せっかく言葉を選んで「相談」とか「悩み」とかよけて向こうにメリットある言い方をしてるんだから、刺激されたらたまらない。
「……」
俺の気配りが功をそうしたのか、カリホルニウムは何も言わないが、見るからに態度が軟化した。
もう一押しすべきか、と悩んでいると。
「ふん、お前は人間にしては物わかりがいいな。特別に教えてやろう」
「なま――んぐっ!」
三度茶々を入れようとするさくら、今度は先手を打ってがっつり口を塞いだ。
そして、カリホルニウムが語り出す。
「きらいなんだよ、弱い奴らが」
「きらい?」
「そうだ。なんで弱いままで甘んじるんだ? 堕落して安眠をむさぼるだけの奴らなんて、見ていてイライラする!」
「だったら見なきゃ――むぐっ!」
またまた突っ込もうとするさくら。
正直それは俺も少し思ったけど、話がややっこしくなるから止めておいた。
「ということは……………………きらいな奴らの根性をたたき直してる、とか?」
「そんなんじゃねえよ」
俺が頑張って、頭をひねってひねって選んだ表現。
カリホルニウムはそういうが、まんざらでもなさそうだった。
「本気できらいだ。そういうのを呼び寄せて、この世から全部消し去る為にやってる」
「そうか」
「まっ、そういう風に思われてもしかたないかもしれねえけどさ」
やっぱり上機嫌だった。
上手く「はまって」くれた。
向こうの意見を否定しない、肯定した上で違う解釈をして、自分から話すように仕向ける。

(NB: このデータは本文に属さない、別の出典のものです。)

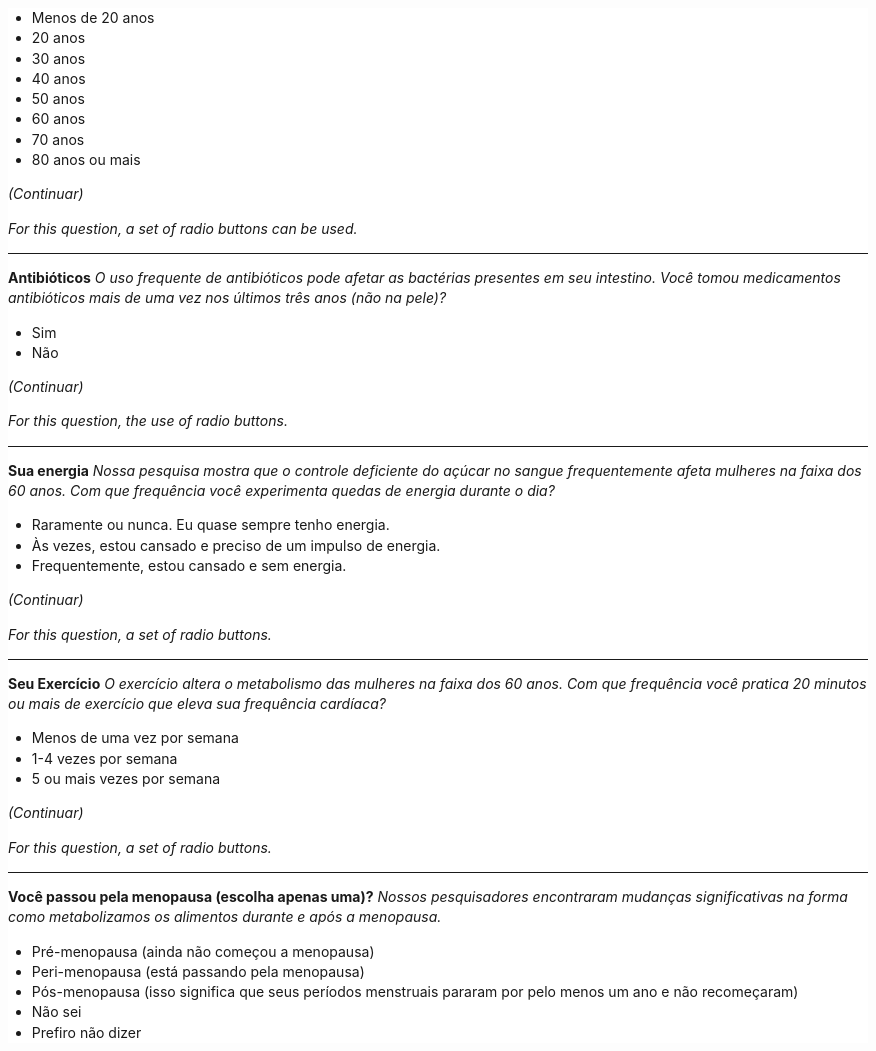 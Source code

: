 * Menos de 20 anos
* 20 anos
* 30 anos
* 40 anos
* 50 anos
* 60 anos
* 70 anos
* 80 anos ou mais

_(Continuar)_

_For this question, a set of radio buttons can be used._

* * *

**Antibióticos** _O uso frequente de antibióticos pode afetar as bactérias presentes em seu intestino. Você tomou medicamentos antibióticos mais de uma vez nos últimos três anos (não na pele)?_

* Sim
* Não

_(Continuar)_

_For this question, the use of radio buttons._

* * *

**Sua energia** _Nossa pesquisa mostra que o controle deficiente do açúcar no sangue frequentemente afeta mulheres na faixa dos 60 anos. Com que frequência você experimenta quedas de energia durante o dia?_

* Raramente ou nunca. Eu quase sempre tenho energia.
* Às vezes, estou cansado e preciso de um impulso de energia.
* Frequentemente, estou cansado e sem energia.

_(Continuar)_

_For this question, a set of radio buttons._

* * *

**Seu Exercício** _O exercício altera o metabolismo das mulheres na faixa dos 60 anos. Com que frequência você pratica 20 minutos ou mais de exercício que eleva sua frequência cardíaca?_

* Menos de uma vez por semana
* 1-4 vezes por semana
* 5 ou mais vezes por semana

_(Continuar)_

_For this question, a set of radio buttons._

* * *

**Você passou pela menopausa (escolha apenas uma)?** _Nossos pesquisadores encontraram mudanças significativas na forma como metabolizamos os alimentos durante e após a menopausa._

* Pré-menopausa (ainda não começou a menopausa)
* Peri-menopausa (está passando pela menopausa)
* Pós-menopausa (isso significa que seus períodos menstruais pararam por pelo menos um ano e não recomeçaram)
* Não sei
* Prefiro não dizer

ヤバイ取引先から上手く要件とか仕様とか聞き出すために身につけた方法だ。
さて、ここからどうするか。
聞き出したはいいが、カリホルニウムのそれは根深いと感じた。
思春期にありがちなパターンだ。
指摘すればするほど反発する、下手に自覚されるとかえって意固地になって話がこじれる。
そういうタイプに感じた。
解決は……少なくとも短期間では難しいだろう。
「………………ちょっと待っててくれないか?」
「は?」
「すぐ戻ってくる」
「戻ってくるって、人間が気軽にここに――」
ある仲間の顔を思い出した俺は、ダッシュでその場から離れて、彼女を探しに行った。
☆
十分と経たずに、今度は転送部屋であっさりこれたカリホルニウムの精霊部屋。
部屋の中は不穏な空気に満ち満ちていた。
カリホルニウムがかんしゃくを起こした感じでさくらを睨んでいて、そのさくらは俺を見た途端「てへっ」と可愛らしく舌をだした。
結局――
「やっちまったのか」
「ごめんして」
「むぅ……」
さくらを置いていった俺のミスでもあるから、強くはいえなかった。
予想外の悪い空気、大丈夫かなと思いつつ、俺は連れて来た彼女に振り向いた。
自前のウサミミに、バニースーツ。
キャロットジャンキー、イヴ・カルスリーダー。
「お願い」
「まかせる。ウサギはニンジンのためなら悪魔に魂を売れる女」
「その言い方だとかっこいいな」
微苦笑しながら、イヴを送り出す。
カリホルニウムの前に立つイヴ。
精霊とウサギ、互いに見つめ合う。
さて、どうなるか――とか、その先の心配とかまるまる杞憂に終わった。
「運命の人」
「この刻を待っていた」
二人は、大時代的な台詞を言い合いながら、ガッチリと握手を交わした。
気があうかなと思って連れてきたけど、予想以上に――なにも喋らない内からものすごく意気投合したみたいだ。